_Task description:_
Below are the entries. Transcribe exactly the lines from the one with "This is because" through the one with "With one LED lit up, the", ends included, and leave out all others.

┄┄┄┄┄┄

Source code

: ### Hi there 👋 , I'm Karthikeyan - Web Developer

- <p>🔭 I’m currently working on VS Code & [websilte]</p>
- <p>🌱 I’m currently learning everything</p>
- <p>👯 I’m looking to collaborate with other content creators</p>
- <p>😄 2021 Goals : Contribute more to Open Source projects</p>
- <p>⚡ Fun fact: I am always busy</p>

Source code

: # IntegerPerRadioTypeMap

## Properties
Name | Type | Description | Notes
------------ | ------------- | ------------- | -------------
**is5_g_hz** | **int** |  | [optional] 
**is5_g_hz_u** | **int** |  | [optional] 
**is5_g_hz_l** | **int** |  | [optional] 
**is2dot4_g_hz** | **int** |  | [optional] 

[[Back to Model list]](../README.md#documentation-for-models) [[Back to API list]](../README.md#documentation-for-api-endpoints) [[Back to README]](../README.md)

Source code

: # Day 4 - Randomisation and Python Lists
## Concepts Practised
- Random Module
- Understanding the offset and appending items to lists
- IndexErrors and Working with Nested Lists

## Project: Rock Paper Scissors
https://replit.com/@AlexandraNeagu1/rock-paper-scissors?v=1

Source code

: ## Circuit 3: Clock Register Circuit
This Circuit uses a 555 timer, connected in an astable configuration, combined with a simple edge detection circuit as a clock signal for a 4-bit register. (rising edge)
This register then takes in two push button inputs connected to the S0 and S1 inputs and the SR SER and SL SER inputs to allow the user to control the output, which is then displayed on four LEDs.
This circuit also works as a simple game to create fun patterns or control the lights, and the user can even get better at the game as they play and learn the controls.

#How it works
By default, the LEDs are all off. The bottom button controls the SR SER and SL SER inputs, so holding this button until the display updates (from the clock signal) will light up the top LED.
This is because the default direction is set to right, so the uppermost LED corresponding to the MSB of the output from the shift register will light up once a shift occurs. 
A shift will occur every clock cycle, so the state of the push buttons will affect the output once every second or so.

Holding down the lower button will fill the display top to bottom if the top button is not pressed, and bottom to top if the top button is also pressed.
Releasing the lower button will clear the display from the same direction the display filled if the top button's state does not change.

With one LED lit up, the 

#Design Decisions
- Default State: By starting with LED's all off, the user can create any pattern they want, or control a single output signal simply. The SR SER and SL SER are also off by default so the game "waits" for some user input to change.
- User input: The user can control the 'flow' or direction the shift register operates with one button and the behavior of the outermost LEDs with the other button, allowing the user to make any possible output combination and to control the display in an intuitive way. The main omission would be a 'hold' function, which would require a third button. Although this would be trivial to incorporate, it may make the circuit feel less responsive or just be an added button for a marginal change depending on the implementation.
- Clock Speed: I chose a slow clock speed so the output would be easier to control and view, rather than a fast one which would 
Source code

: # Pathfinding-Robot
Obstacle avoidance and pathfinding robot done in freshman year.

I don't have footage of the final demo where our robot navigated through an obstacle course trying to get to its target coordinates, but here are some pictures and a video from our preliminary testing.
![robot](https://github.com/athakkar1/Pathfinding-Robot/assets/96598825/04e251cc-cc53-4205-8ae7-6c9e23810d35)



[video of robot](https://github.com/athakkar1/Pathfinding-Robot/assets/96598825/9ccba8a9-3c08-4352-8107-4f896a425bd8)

┄┄┄┄┄┄

_Task answer:_
This is because the default direction is set to right, so the uppermost LED corresponding to the MSB of the output from the shift register will light up once a shift occurs. 
A shift will occur every clock cycle, so the state of the push buttons will affect the output once every second or so.

Holding down the lower button will fill the display top to bottom if the top button is not pressed, and bottom to top if the top button is also pressed.
Releasing the lower button will clear the display from the same direction the display filled if the top button's state does not change.

With one LED lit up, the 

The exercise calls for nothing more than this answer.